-------- The data

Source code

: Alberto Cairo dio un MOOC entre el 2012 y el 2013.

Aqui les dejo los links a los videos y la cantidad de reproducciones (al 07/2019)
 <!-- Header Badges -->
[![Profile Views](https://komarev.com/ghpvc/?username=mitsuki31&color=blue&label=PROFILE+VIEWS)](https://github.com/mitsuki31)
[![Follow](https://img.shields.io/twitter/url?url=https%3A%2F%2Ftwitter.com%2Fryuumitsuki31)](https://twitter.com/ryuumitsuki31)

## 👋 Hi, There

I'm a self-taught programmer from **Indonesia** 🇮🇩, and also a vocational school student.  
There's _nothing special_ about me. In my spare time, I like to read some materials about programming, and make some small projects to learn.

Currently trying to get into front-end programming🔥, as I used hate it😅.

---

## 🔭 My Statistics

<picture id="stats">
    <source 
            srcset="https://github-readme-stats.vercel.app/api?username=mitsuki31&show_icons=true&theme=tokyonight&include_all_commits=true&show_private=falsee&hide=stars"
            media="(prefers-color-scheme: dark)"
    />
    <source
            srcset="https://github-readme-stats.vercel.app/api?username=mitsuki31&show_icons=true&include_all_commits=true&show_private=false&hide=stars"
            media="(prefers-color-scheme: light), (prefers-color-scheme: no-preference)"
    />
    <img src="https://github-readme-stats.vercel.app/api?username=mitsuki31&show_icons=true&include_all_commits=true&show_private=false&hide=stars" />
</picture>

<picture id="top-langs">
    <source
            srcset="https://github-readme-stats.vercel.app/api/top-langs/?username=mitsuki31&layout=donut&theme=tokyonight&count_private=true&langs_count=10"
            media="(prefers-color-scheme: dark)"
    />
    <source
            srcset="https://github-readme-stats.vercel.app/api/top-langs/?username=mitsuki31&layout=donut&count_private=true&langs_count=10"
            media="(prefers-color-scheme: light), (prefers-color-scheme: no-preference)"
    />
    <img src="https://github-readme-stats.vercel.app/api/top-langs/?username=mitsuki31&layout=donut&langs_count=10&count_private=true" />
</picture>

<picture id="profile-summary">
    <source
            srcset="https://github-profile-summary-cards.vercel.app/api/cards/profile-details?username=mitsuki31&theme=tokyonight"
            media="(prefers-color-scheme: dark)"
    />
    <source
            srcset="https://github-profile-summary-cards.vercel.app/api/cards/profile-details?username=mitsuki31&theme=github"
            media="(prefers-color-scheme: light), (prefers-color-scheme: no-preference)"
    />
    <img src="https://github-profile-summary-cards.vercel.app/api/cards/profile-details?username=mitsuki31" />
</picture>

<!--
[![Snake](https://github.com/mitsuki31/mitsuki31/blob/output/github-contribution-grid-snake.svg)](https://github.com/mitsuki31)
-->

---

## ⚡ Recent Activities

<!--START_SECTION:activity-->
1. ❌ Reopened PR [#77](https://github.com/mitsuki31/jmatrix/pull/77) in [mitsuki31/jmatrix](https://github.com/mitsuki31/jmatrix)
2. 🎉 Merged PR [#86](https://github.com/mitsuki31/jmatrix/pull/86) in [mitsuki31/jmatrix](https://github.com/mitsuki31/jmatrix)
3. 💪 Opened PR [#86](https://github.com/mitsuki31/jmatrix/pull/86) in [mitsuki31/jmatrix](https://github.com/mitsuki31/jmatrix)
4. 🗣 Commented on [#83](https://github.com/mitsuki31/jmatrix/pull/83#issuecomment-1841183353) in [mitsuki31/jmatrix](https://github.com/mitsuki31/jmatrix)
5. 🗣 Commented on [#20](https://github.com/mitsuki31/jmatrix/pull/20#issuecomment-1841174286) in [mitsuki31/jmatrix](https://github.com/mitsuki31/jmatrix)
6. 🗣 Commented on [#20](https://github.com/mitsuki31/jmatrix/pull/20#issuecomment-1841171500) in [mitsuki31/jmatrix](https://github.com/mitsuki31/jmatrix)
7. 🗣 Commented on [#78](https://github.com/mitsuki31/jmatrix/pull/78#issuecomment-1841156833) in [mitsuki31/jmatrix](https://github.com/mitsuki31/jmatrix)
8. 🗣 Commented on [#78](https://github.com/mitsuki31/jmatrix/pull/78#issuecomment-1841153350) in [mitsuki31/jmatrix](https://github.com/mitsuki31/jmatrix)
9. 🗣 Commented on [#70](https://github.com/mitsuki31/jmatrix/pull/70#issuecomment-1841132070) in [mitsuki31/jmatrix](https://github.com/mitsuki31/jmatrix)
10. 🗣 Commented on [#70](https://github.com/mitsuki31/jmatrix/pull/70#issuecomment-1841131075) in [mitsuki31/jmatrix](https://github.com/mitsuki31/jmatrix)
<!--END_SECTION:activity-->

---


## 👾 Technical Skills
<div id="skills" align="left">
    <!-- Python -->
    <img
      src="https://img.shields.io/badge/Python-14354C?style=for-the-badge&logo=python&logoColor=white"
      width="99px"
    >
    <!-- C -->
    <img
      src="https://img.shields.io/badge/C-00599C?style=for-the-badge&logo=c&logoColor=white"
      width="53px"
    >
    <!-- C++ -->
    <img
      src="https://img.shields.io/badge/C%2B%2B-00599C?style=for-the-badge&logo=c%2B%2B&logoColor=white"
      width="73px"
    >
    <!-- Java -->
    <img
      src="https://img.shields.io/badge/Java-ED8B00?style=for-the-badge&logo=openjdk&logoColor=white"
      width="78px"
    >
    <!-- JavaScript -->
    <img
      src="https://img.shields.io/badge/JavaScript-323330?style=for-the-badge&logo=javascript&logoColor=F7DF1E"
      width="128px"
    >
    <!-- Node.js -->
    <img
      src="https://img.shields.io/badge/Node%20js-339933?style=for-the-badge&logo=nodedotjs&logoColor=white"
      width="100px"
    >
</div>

----------------

→ To do: The expected reply is a number only, the tally of lines in the data where the word "activity" is found.

→ Your response: 2